Personal information
- Date of birth: April 17, 1992 (age 33)
- Place of birth: North Korea
- Height: 1.75 m (5 ft 9 in)
- Position(s): Right winger Striker

Senior career*
- Years: Team / Apps / (Gls)
- 2012–2017: April 25
- 2017–2018: Zrinjski Mostar / 3 / (0)
- 2018: → GOŠK Gabela (loan) / 14 / (0)
- 2018: Zemun / 0 / (0)
- 2018–2019: Partizani / 4 / (0)

International career^{‡}
- North Korea U23
- 2014–: North Korea / 28 / (2)

= So Hyon-uk =

North Korean footballer

So Hyon-uk (born 17 April 1992) is a North Korean international footballer who plays as a forward for the North Korea national football team.

==Club career==
He played with April 25 Sports Club in North Korea before moving abroad in 2017 to play in Bosnia and Herzegovina first with HŠK Zrinjski Mostar and then on loan at NK GOŠK Gabela, both playing in the Premier League of Bosnia and Herzegovina. After one year in Herzegovina he left with technical staff of both clubs indicating that despite his great performances, his spell in Herzegovina was not more successful because of communication difficulties since he did not speak any English.

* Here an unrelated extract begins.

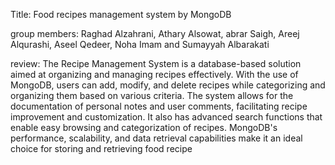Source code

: Title: Food recipes management system by MongoDB 

group members: Raghad Alzahrani, Athary Alsowat, abrar Saigh, Areej Alqurashi, Aseel Qedeer, Noha Imam and Sumayyah Albarakati

review: The Recipe Management System is a database-based solution aimed at organizing and managing recipes effectively. With the use of MongoDB, users can add, modify, and delete recipes while categorizing and organizing them based on various criteria. The system allows for the documentation of personal notes and user comments, facilitating recipe improvement and customization. It also has advanced search functions that enable easy browsing and categorization of recipes. MongoDB's performance, scalability, and data retrieval capabilities make it an ideal choice for storing and retrieving food recipe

However, his performances did not pass unnoticed in neighbouring Serbia with a top-league club, FK Zemun, signing him that summer. However, by mid August club and player agreed to mutually release him before he got a chance to debut in the league.

==International career==
He has played for the North Korean national team since 2014. He was part of the North Korean squad at the 2015 AFC Asian Cup where they reached the final.

===International goals===
Scores and results list North Korea's goal tally first.

| Goal | Date | Venue | Opponent | Score | Result | Competition |
|---|---|---|---|---|---|---|
| 1. | 11 June 2015 | Suheim Bin Hamad Stadium, Doha, Qatar | Yemen | 1–0 | 1–0 | 2018 FIFA World Cup qualification |
| 2. | 9 November 2016 | Mong Kok Stadium, Mong Kok, Hong Kong | Guam | 1–0 | 2–0 | 2017 EAFF E-1 Football Championship qualification |

==Honours==

===Club===
- April 25
- DPR Korea League: 2012, 2013, 2015, 2017
- Hwaebul Cup: 2013, 2014, 2015, 2016

- Zrinjski
- Premier League of Bosnia and Herzegovina: 2017–18

===National team===
- North Korea U23
- Asian Games: 2014 (runner-up)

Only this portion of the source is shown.